Greater Use of Online Services Could Reduce Some Cost Pressures on the Motor Vehicle Account (MVA). As mentioned previously, transaction costs vary across different service channels. If more transactions could be processed using less expensive channels, the department could provide more services with the same amount of resources. For example, although the majority of vehicle registration renewals are completed outside of field offices, vehicle registration renewals still make up about 18 percent of all transaction completed in field offices even though all vehicle registration renewals can now be completed in other service channels. Shifting more field office transactions to less expensive service channels could lead to significant efficiency improvements. In the short term, this could mean greater staff capacity to process transactions in field offices, which would be beneficial as more customers need to visit a field office to secure their REAL ID by October 2021. (Federal law requires an in-person visit for REAL ID.) In the longer term, a sustained shift to online services could reduce staffing needs and costs. For example, based on the average cost of transactions, we estimate that if half of the vehicle registration renewals currently completed by field offices are instead done online, that could save up to about $40 million annually.
DMV has 171 field offices across the state, 96 of which are state owned and 75 are leased.

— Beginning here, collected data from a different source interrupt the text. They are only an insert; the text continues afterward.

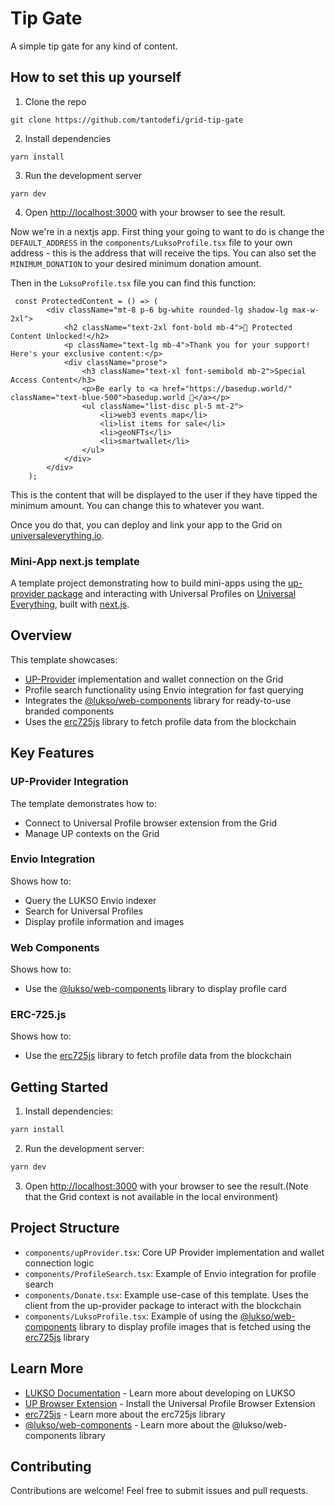 # Tip Gate

A simple tip gate for any kind of content.

## How to set this up yourself

1. Clone the repo

`git clone https://github.com/tantodefi/grid-tip-gate`

2. Install dependencies

`yarn install`

3. Run the development server

`yarn dev`

4. Open [http://localhost:3000](http://localhost:3000) with your browser to see the result.

Now we're in a nextjs app. First thing your going to want to do is change the `DEFAULT_ADDRESS` in the `components/LuksoProfile.tsx` file to your own address - this is the address that will receive the tips. You can also set the `MINIMUM_DONATION` to your desired minimum donation amount.

Then in the `LuksoProfile.tsx` file you can find this function:

```
 const ProtectedContent = () => (
        <div className="mt-8 p-6 bg-white rounded-lg shadow-lg max-w-2xl">
            <h2 className="text-2xl font-bold mb-4">🎉 Protected Content Unlocked!</h2>
            <p className="text-lg mb-4">Thank you for your support! Here's your exclusive content:</p>
            <div className="prose">
                <h3 className="text-xl font-semibold mb-2">Special Access Content</h3>
                <p>Be early to <a href="https://basedup.world/" className="text-blue-500">basedup.world 🔵</a></p>
                <ul className="list-disc pl-5 mt-2">
                    <li>web3 events map</li>
                    <li>list items for sale</li>
                    <li>geoNFTs</li>
                    <li>smartwallet</li>
                </ul>
            </div>
        </div>
    );
```

This is the content that will be displayed to the user if they have tipped the minimum amount. You can change this to whatever you want.

Once you do that, you can deploy and link your app to the Grid on [universaleverything.io](https://universaleverything.io).

### Mini-App next.js template

A template project demonstrating how to build mini-apps using the [up-provider package](https://github.com/lukso-network/tools-up-provider) and interacting with Universal Profiles on [Universal Everything](https://universaleverything.io), built with [next.js](https://nextjs.org).

## Overview

This template showcases:
- [UP-Provider](https://github.com/lukso-network/tools-up-provider) implementation and wallet connection on the Grid
- Profile search functionality using Envio integration for fast querying
- Integrates the [@lukso/web-components](https://www.npmjs.com/package/@lukso/web-components) library for ready-to-use branded components
- Uses the [erc725js](https://docs.lukso.tech/tools/dapps/erc725js/getting-started) library to fetch profile data from the blockchain

## Key Features

### UP-Provider Integration
The template demonstrates how to:
- Connect to Universal Profile browser extension from the Grid
- Manage UP contexts on the Grid

### Envio Integration
Shows how to:
- Query the LUKSO Envio indexer
- Search for Universal Profiles
- Display profile information and images

### Web Components
Shows how to:
- Use the [@lukso/web-components](https://www.npmjs.com/package/@lukso/web-components) library to display profile card

### ERC-725.js
Shows how to:
- Use the [erc725js](https://docs.lukso.tech/tools/dapps/erc725js/getting-started) library to fetch profile data from the blockchain

## Getting Started

1. Install dependencies:
```bash
yarn install
```
2. Run the development server:
```bash
yarn dev
```

3. Open [http://localhost:3000](http://localhost:3000) with your browser to see the result.(Note that the Grid context is not available in the local environment)

## Project Structure

- `components/upProvider.tsx`: Core UP Provider implementation and wallet connection logic
- `components/ProfileSearch.tsx`: Example of Envio integration for profile search
- `components/Donate.tsx`: Example use-case of this template. Uses the client from the up-provider package to interact with the blockchain
- `components/LuksoProfile.tsx`: Example of using the [@lukso/web-components](https://www.npmjs.com/package/@lukso/web-components) library to display profile images that is fetched using the [erc725js](https://docs.lukso.tech/tools/dapps/erc725js/getting-started) library

## Learn More

- [LUKSO Documentation](https://docs.lukso.tech/) - Learn more about developing on LUKSO
- [UP Browser Extension](https://docs.lukso.tech/install-up-browser-extension) - Install the Universal Profile Browser Extension
- [erc725js](https://docs.lukso.tech/tools/dapps/erc725js/getting-started) - Learn more about the erc725js library 
- [@lukso/web-components](https://www.npmjs.com/package/@lukso/web-components) - Learn more about the @lukso/web-components library


## Contributing

Contributions are welcome! Feel free to submit issues and pull requests.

There are services, such as REAL ID and behind-the-wheel tests, that cannot be conducted online. As such, it is important that all Californians have access to a field office to process DMV transactions. However, if more customers use online services (and other less expensive service channels), DMV could reduce the size of or consolidate field offices. Doing so would have the potential to reduce costs associated with leasing, building, and maintaining facilities. Many DMV field offices are aging and in need of replacement or renovation. DMV reports that its field offices are, on average, 36 years old, and 23 offices it uses are 50 years or older. A change in approach to the size and number of field offices could have immediate impact on capital outlay planning and construction in the next several years. It costs roughly $20 million dollars to plan, design, and construct one new DMV field office.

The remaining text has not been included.